Bradley's stance on educational reform also has drawn in voters. Bradley has pleaded to "build a system founded on the belief that all our children -- regardless of where they live or socio-economic circumstances -- will be expected to achieve at high levels." This stance bears a notable distinction from his Republican and Democratic counterparts, who have hidden the issue of education in a large part beneath the shroud of states rights.
But perhaps most important -- judging by the enthusiastic reaction from those in attendance at the rally -- is Bradley's stance on gun control. Green explains, "There are some candidates who are pro gun control and then there are some who are pro gun control. Bradley is definitely pro gun control."
This issue seems to resonate particularly well with young voters who understand the threat of violence -- particularly school-related -- in a more personal way than their older counterparts. Bradley's desire, as his campaign literature states, to "ban the distribution, sale and manufacture of junk handguns and require registration for all handguns" may be what separates him most from the rest of the field.
Specific issues aside, Bradley's image as a combatant against Washington-insider politics also attracts the hearts and minds of the college-aged. In the wake of the numerous scandals that have plagued the incumbent administration, a large number of voters feel disillusioned with the system as it stands now, and are looking for a candidate who will restore a sense of integrity to the executive branch.

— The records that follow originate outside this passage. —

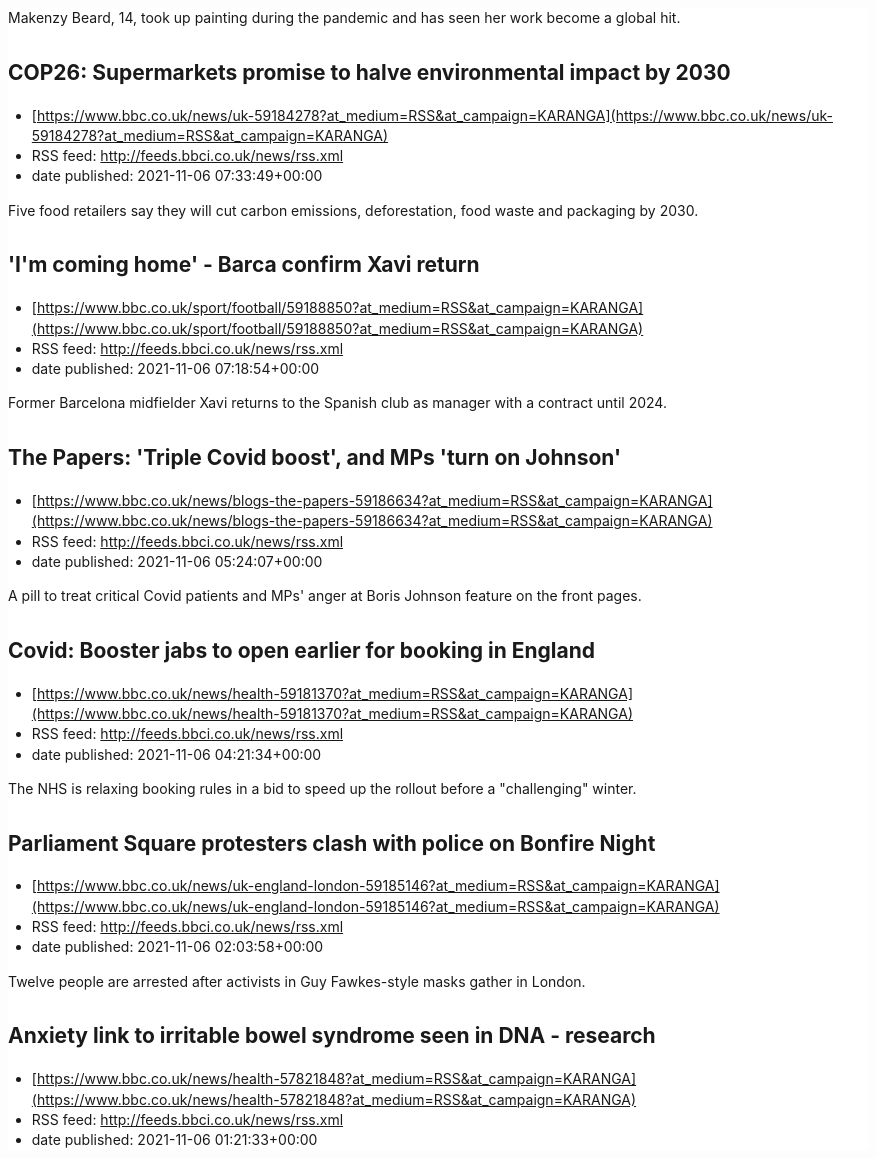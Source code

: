 Makenzy Beard, 14, took up painting during the pandemic and has seen her work become a global hit.

## COP26: Supermarkets promise to halve environmental impact by 2030
 - [https://www.bbc.co.uk/news/uk-59184278?at_medium=RSS&at_campaign=KARANGA](https://www.bbc.co.uk/news/uk-59184278?at_medium=RSS&at_campaign=KARANGA)
 - RSS feed: http://feeds.bbci.co.uk/news/rss.xml
 - date published: 2021-11-06 07:33:49+00:00

Five food retailers say they will cut carbon emissions, deforestation, food waste and packaging by 2030.

## 'I'm coming home' - Barca confirm Xavi return
 - [https://www.bbc.co.uk/sport/football/59188850?at_medium=RSS&at_campaign=KARANGA](https://www.bbc.co.uk/sport/football/59188850?at_medium=RSS&at_campaign=KARANGA)
 - RSS feed: http://feeds.bbci.co.uk/news/rss.xml
 - date published: 2021-11-06 07:18:54+00:00

Former Barcelona midfielder Xavi returns to the Spanish club as manager with a contract until 2024.

## The Papers: 'Triple Covid boost', and MPs 'turn on Johnson'
 - [https://www.bbc.co.uk/news/blogs-the-papers-59186634?at_medium=RSS&at_campaign=KARANGA](https://www.bbc.co.uk/news/blogs-the-papers-59186634?at_medium=RSS&at_campaign=KARANGA)
 - RSS feed: http://feeds.bbci.co.uk/news/rss.xml
 - date published: 2021-11-06 05:24:07+00:00

A pill to treat critical Covid patients and MPs' anger at Boris Johnson feature on the front pages.

## Covid: Booster jabs to open earlier for booking in England
 - [https://www.bbc.co.uk/news/health-59181370?at_medium=RSS&at_campaign=KARANGA](https://www.bbc.co.uk/news/health-59181370?at_medium=RSS&at_campaign=KARANGA)
 - RSS feed: http://feeds.bbci.co.uk/news/rss.xml
 - date published: 2021-11-06 04:21:34+00:00

The NHS is relaxing booking rules in a bid to speed up the rollout before a "challenging" winter.

## Parliament Square protesters clash with police on Bonfire Night
 - [https://www.bbc.co.uk/news/uk-england-london-59185146?at_medium=RSS&at_campaign=KARANGA](https://www.bbc.co.uk/news/uk-england-london-59185146?at_medium=RSS&at_campaign=KARANGA)
 - RSS feed: http://feeds.bbci.co.uk/news/rss.xml
 - date published: 2021-11-06 02:03:58+00:00

Twelve people are arrested after activists in Guy Fawkes-style masks gather in London.

## Anxiety link to irritable bowel syndrome seen in DNA - research
 - [https://www.bbc.co.uk/news/health-57821848?at_medium=RSS&at_campaign=KARANGA](https://www.bbc.co.uk/news/health-57821848?at_medium=RSS&at_campaign=KARANGA)
 - RSS feed: http://feeds.bbci.co.uk/news/rss.xml
 - date published: 2021-11-06 01:21:33+00:00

One speaker at the rally, a Charlottesville area schoolteacher said, "Bill Bradley is the kind of man who will restore dignity to the office of the president." Throughout this campaign, both pundits and common citizens alike have made reference to Bradley as a man of integrity and resolve, a man who will, "show leadership by standing by his convictions," as Valentine noted.
Despite the warm reception, however, Bradley's chances in the nominating race look bleak, unless he can pull off a win in the quickly approaching New York primary. Still, grassroots supporters are enthusiastic and the fight continues. Adam Green said, "There are two ways you can campaign, the smart way and the not-so-smart way. The not-so-smart way would be to go home from this rally and say 'that was cool.' The smart way would be to get on a bus and go up to New York with us next week!"
(Rob Walker is a Cavalier Daily associate editor.)